First Human Services Chief Quits Under Fire


After 11 months of criticism from community activists and city officials over her perceived failure to promote human services, Pasadena’s first assistant city manager for human services has resigned.

“Oh, it’s been real,” Callie Struggs said of her experience in Pasadena.

Struggs’ resignation was announced Monday after she notified City Manager Philip Hawkey that she will leave the $92,000-a-year job Sept. 3.


“As you are aware, many people have said that being assistant city manager for human services is an impossible job,” Struggs said in her Friday letter of resignation. “While I do not agree that it is impossible, it is more difficult than I imagined.”

Her problems arose, she said, because her job of coordinating all the city’s human services--including recreation, health, summer jobs and housing--was not sufficiently defined by Hawkey. She also said the council and community failed to understand her responsibilities, which included coordinating services provided by the city and by nonprofit agencies.

Struggs’ replacement will be chosen within four months, Hawkey said, after he meets with the city’s human services providers to better define the job she filled.

“I think it will give us a chance to understand better the position and what we can expect,” Hawkey said. Although he attributed Struggs’ departure to her frustration in the job, he said he doesn’t plan to restructure it.

Struggs, 48, is the highest ranking among seven women in the city’s executive management group of 22 department heads and two assistant city managers. She also is the highest-ranking black in the group, which includes seven African-Americans, three Latinos, one American Indian and one Armenian.

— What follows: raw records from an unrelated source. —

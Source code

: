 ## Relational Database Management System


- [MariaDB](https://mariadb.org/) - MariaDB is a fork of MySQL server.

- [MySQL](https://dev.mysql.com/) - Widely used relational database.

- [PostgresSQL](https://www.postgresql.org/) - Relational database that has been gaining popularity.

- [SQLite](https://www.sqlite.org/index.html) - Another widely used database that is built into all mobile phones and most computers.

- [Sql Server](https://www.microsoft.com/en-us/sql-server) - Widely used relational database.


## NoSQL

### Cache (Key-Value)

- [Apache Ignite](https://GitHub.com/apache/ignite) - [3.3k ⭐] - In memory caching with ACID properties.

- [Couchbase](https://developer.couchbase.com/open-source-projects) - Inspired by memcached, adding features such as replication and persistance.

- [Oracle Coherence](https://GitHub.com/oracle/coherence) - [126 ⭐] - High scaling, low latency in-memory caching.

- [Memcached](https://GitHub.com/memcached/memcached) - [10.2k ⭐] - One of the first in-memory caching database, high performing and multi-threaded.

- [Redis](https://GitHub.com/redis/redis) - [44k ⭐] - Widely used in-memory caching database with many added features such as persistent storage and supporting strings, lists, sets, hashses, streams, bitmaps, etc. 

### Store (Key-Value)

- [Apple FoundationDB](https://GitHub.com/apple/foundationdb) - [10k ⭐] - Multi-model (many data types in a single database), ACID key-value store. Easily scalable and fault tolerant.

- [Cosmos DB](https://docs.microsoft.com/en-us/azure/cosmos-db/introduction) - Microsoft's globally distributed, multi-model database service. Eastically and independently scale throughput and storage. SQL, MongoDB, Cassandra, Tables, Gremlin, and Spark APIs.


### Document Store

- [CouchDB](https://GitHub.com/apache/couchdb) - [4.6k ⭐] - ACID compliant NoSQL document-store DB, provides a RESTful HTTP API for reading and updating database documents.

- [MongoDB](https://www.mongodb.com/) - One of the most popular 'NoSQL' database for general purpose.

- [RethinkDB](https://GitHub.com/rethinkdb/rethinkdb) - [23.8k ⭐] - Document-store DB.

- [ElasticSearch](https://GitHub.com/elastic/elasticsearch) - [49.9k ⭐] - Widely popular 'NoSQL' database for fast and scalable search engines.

Struggs has been criticized by Councilmen Rick Cole and Isaac Richard, among others, for failing to exhibit leadership and vision. City employees said she was abrasive and abrupt.


Eleanor Torres, a member of the city’s Commission on Children and Youth, criticized Struggs for not meeting often enough with the city’s volunteer commissions.

Councilman Chris Holden, however, has said Struggs was hampered by the job structure set by Hawkey, which gave her no direct authority over any city departments.

“What does she do?” was a common query by her critics.

Struggs said she was aware of the criticism and had hoped to remedy it by writing the Human Services Strategy and Management Action Plan, which the City Council approved last month. Under the plan, the city pledged to cooperate with community agencies to jointly provide human services in Pasadena.

But even that plan was criticized as vague and without an overseer to ensure its completion.

Despite complaints about her unavailability, Struggs said she had held 87 meetings in 10 months with community agencies and commissions. “I can’t meet any more than that,” she said.

Struggs, a veteran of 17 years in government, was director of health and human services for the city of Newark, N.J., when she was chosen for the Pasadena post after a nationwide search. She said she will try to remain in the Los Angeles area.

Struggs said she has lined up a six-month management consulting contract with an unspecified government agency that is not connected with Pasadena.

Struggs’ departure will essentially put the city’s human services on hold, Torres said. “In some ways it’s really unfortunate,” she said. “But on the positive side, it’s going to require everyone to work together to find out what the expectations are.”

City Councilwoman Kathryn Nack, who has pushed for improved human services in Pasadena, said Struggs’ departure may give the city an opportunity to devise a team approach to fill her job and the newly created position of human services director.

“We could get an overall visionary and a hands-on person,” Nack said.